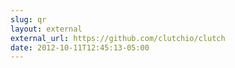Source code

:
 ```yaml
---
slug: qr
layout: external
external_url: https://github.com/clutchio/clutch
date: 2012-10-11T12:45:13-05:00
---
```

________________________________________

All the records above must be retyped exactly, except for their pictures.

Source code

:
 ```yaml
---
slug: qr
layout: external
external_url: https://github.com/clutchio/clutch
date: 2012-10-11T12:45:13-05:00
---
```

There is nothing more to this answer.